▶ _EXERCISE OBJECTIVE_
Only the pictures should be left out; repeat the rest of the data exactly.

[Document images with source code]
□ □ □ □ □

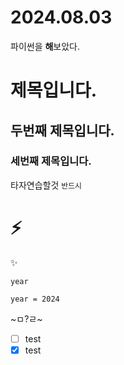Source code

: # 2024.08.03
파이썬을 **해**보았다.

# 제목입니다. 
## 두번째 제목입니다.
### 세번째 제목입니다.




타자연습할것 `반드시`


# ⚡ 
✨ 



`year`

```
year = 2024
```

~ㅁ?ㄹ~



- [ ] test 
- [X] test
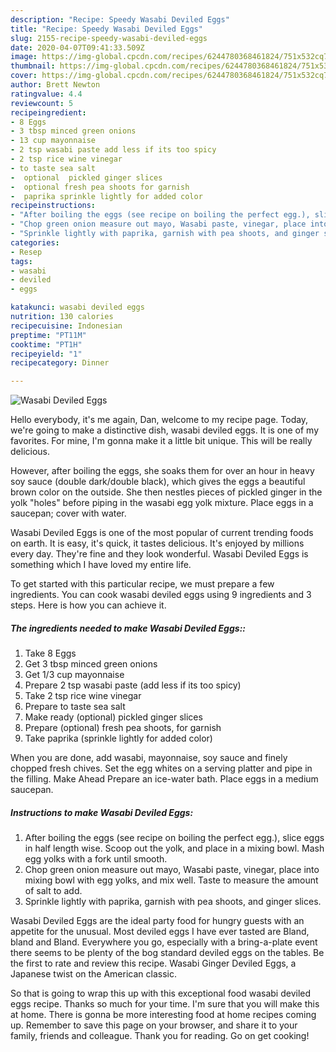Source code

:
 ```yaml
---
description: "Recipe: Speedy Wasabi Deviled Eggs"
title: "Recipe: Speedy Wasabi Deviled Eggs"
slug: 2155-recipe-speedy-wasabi-deviled-eggs
date: 2020-04-07T09:41:33.509Z
image: https://img-global.cpcdn.com/recipes/6244780368461824/751x532cq70/wasabi-deviled-eggs-recipe-main-photo.jpg
thumbnail: https://img-global.cpcdn.com/recipes/6244780368461824/751x532cq70/wasabi-deviled-eggs-recipe-main-photo.jpg
cover: https://img-global.cpcdn.com/recipes/6244780368461824/751x532cq70/wasabi-deviled-eggs-recipe-main-photo.jpg
author: Brett Newton
ratingvalue: 4.4
reviewcount: 5
recipeingredient:
- 8 Eggs
- 3 tbsp minced green onions
- 13 cup mayonnaise
- 2 tsp wasabi paste add less if its too spicy
- 2 tsp rice wine vinegar
- to taste sea salt
-  optional  pickled ginger slices
-  optional fresh pea shoots for garnish
-  paprika sprinkle lightly for added color
recipeinstructions:
- "After boiling the eggs (see recipe on boiling the perfect egg.), slice eggs in half length wise. Scoop out the yolk, and place in a mixing bowl. Mash egg yolks with a fork until smooth."
- "Chop green onion measure out mayo, Wasabi paste, vinegar, place into mixing bowl with egg yolks, and mix well. Taste to measure the amount of salt to add."
- "Sprinkle lightly with paprika, garnish with pea shoots, and ginger slices."
categories:
- Resep
tags:
- wasabi
- deviled
- eggs

katakunci: wasabi deviled eggs
nutrition: 130 calories
recipecuisine: Indonesian
preptime: "PT11M"
cooktime: "PT1H"
recipeyield: "1"
recipecategory: Dinner

---
```



![Wasabi Deviled Eggs](https://img-global.cpcdn.com/recipes/6244780368461824/751x532cq70/wasabi-deviled-eggs-recipe-main-photo.jpg)

Hello everybody, it's me again, Dan, welcome to my recipe page. Today, we're going to make a distinctive dish, wasabi deviled eggs. It is one of my favorites. For mine, I'm gonna make it a little bit unique. This will be really delicious.

However, after boiling the eggs, she soaks them for over an hour in heavy soy sauce (double dark/double black), which gives the eggs a beautiful brown color on the outside. She then nestles pieces of pickled ginger in the yolk &#34;holes&#34; before piping in the wasabi egg yolk mixture. Place eggs in a saucepan; cover with water.

Wasabi Deviled Eggs is one of the most popular of current trending foods on earth. It is easy, it's quick, it tastes delicious. It's enjoyed by millions every day. They're fine and they look wonderful. Wasabi Deviled Eggs is something which I have loved my entire life.


To get started with this particular recipe, we must prepare a few ingredients. You can cook wasabi deviled eggs using 9 ingredients and 3 steps. Here is how you can achieve it.

##### The ingredients needed to make Wasabi Deviled Eggs::

1. Take 8 Eggs
1. Get 3 tbsp minced green onions
1. Get 1/3 cup mayonnaise
1. Prepare 2 tsp wasabi paste (add less if its too spicy)
1. Take 2 tsp rice wine vinegar
1. Prepare to taste sea salt
1. Make ready  (optional)  pickled ginger slices
1. Prepare  (optional) fresh pea shoots, for garnish
1. Take  paprika (sprinkle lightly for added color)


When you are done, add wasabi, mayonnaise, soy sauce and finely chopped fresh chives. Set the egg whites on a serving platter and pipe in the filling. Make Ahead Prepare an ice-water bath. Place eggs in a medium saucepan. 

##### Instructions to make Wasabi Deviled Eggs:

1. After boiling the eggs (see recipe on boiling the perfect egg.), slice eggs in half length wise. Scoop out the yolk, and place in a mixing bowl. Mash egg yolks with a fork until smooth.
1. Chop green onion measure out mayo, Wasabi paste, vinegar, place into mixing bowl with egg yolks, and mix well. Taste to measure the amount of salt to add.
1. Sprinkle lightly with paprika, garnish with pea shoots, and ginger slices.


Wasabi Deviled Eggs are the ideal party food for hungry guests with an appetite for the unusual. Most deviled eggs I have ever tasted are Bland, bland and Bland. Everywhere you go, especially with a bring-a-plate event there seems to be plenty of the bog standard deviled eggs on the tables. Be the first to rate and review this recipe. Wasabi Ginger Deviled Eggs, a Japanese twist on the American classic. 

So that is going to wrap this up with this exceptional food wasabi deviled eggs recipe. Thanks so much for your time. I'm sure that you will make this at home. There is gonna be more interesting food at home recipes coming up. Remember to save this page on your browser, and share it to your family, friends and colleague. Thank you for reading. Go on get cooking!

□ □ □ □ □

▶ _REPLY_
Source code

: # 2024.08.03
파이썬을 **해**보았다.

# 제목입니다. 
## 두번째 제목입니다.
### 세번째 제목입니다.




타자연습할것 `반드시`


# ⚡ 
✨ 



`year`

```
year = 2024
```

~ㅁ?ㄹ~



- [ ] test 
- [X] test
Source code

:
 ```yaml
---
description: "Recipe: Speedy Wasabi Deviled Eggs"
title: "Recipe: Speedy Wasabi Deviled Eggs"
slug: 2155-recipe-speedy-wasabi-deviled-eggs
date: 2020-04-07T09:41:33.509Z
image: https://img-global.cpcdn.com/recipes/6244780368461824/751x532cq70/wasabi-deviled-eggs-recipe-main-photo.jpg
thumbnail: https://img-global.cpcdn.com/recipes/6244780368461824/751x532cq70/wasabi-deviled-eggs-recipe-main-photo.jpg
cover: https://img-global.cpcdn.com/recipes/6244780368461824/751x532cq70/wasabi-deviled-eggs-recipe-main-photo.jpg
author: Brett Newton
ratingvalue: 4.4
reviewcount: 5
recipeingredient:
- 8 Eggs
- 3 tbsp minced green onions
- 13 cup mayonnaise
- 2 tsp wasabi paste add less if its too spicy
- 2 tsp rice wine vinegar
- to taste sea salt
-  optional  pickled ginger slices
-  optional fresh pea shoots for garnish
-  paprika sprinkle lightly for added color
recipeinstructions:
- "After boiling the eggs (see recipe on boiling the perfect egg.), slice eggs in half length wise. Scoop out the yolk, and place in a mixing bowl. Mash egg yolks with a fork until smooth."
- "Chop green onion measure out mayo, Wasabi paste, vinegar, place into mixing bowl with egg yolks, and mix well. Taste to measure the amount of salt to add."
- "Sprinkle lightly with paprika, garnish with pea shoots, and ginger slices."
categories:
- Resep
tags:
- wasabi
- deviled
- eggs

katakunci: wasabi deviled eggs
nutrition: 130 calories
recipecuisine: Indonesian
preptime: "PT11M"
cooktime: "PT1H"
recipeyield: "1"
recipecategory: Dinner

---
```



![Wasabi Deviled Eggs](https://img-global.cpcdn.com/recipes/6244780368461824/751x532cq70/wasabi-deviled-eggs-recipe-main-photo.jpg)

Hello everybody, it's me again, Dan, welcome to my recipe page. Today, we're going to make a distinctive dish, wasabi deviled eggs. It is one of my favorites. For mine, I'm gonna make it a little bit unique. This will be really delicious.

However, after boiling the eggs, she soaks them for over an hour in heavy soy sauce (double dark/double black), which gives the eggs a beautiful brown color on the outside. She then nestles pieces of pickled ginger in the yolk &#34;holes&#34; before piping in the wasabi egg yolk mixture. Place eggs in a saucepan; cover with water.

Wasabi Deviled Eggs is one of the most popular of current trending foods on earth. It is easy, it's quick, it tastes delicious. It's enjoyed by millions every day. They're fine and they look wonderful. Wasabi Deviled Eggs is something which I have loved my entire life.


To get started with this particular recipe, we must prepare a few ingredients. You can cook wasabi deviled eggs using 9 ingredients and 3 steps. Here is how you can achieve it.

##### The ingredients needed to make Wasabi Deviled Eggs::

1. Take 8 Eggs
1. Get 3 tbsp minced green onions
1. Get 1/3 cup mayonnaise
1. Prepare 2 tsp wasabi paste (add less if its too spicy)
1. Take 2 tsp rice wine vinegar
1. Prepare to taste sea salt
1. Make ready  (optional)  pickled ginger slices
1. Prepare  (optional) fresh pea shoots, for garnish
1. Take  paprika (sprinkle lightly for added color)


When you are done, add wasabi, mayonnaise, soy sauce and finely chopped fresh chives. Set the egg whites on a serving platter and pipe in the filling. Make Ahead Prepare an ice-water bath. Place eggs in a medium saucepan. 

##### Instructions to make Wasabi Deviled Eggs:

1. After boiling the eggs (see recipe on boiling the perfect egg.), slice eggs in half length wise. Scoop out the yolk, and place in a mixing bowl. Mash egg yolks with a fork until smooth.
1. Chop green onion measure out mayo, Wasabi paste, vinegar, place into mixing bowl with egg yolks, and mix well. Taste to measure the amount of salt to add.
1. Sprinkle lightly with paprika, garnish with pea shoots, and ginger slices.


Wasabi Deviled Eggs are the ideal party food for hungry guests with an appetite for the unusual. Most deviled eggs I have ever tasted are Bland, bland and Bland. Everywhere you go, especially with a bring-a-plate event there seems to be plenty of the bog standard deviled eggs on the tables. Be the first to rate and review this recipe. Wasabi Ginger Deviled Eggs, a Japanese twist on the American classic. 

So that is going to wrap this up with this exceptional food wasabi deviled eggs recipe. Thanks so much for your time. I'm sure that you will make this at home. There is gonna be more interesting food at home recipes coming up. Remember to save this page on your browser, and share it to your family, friends and colleague. Thank you for reading. Go on get cooking!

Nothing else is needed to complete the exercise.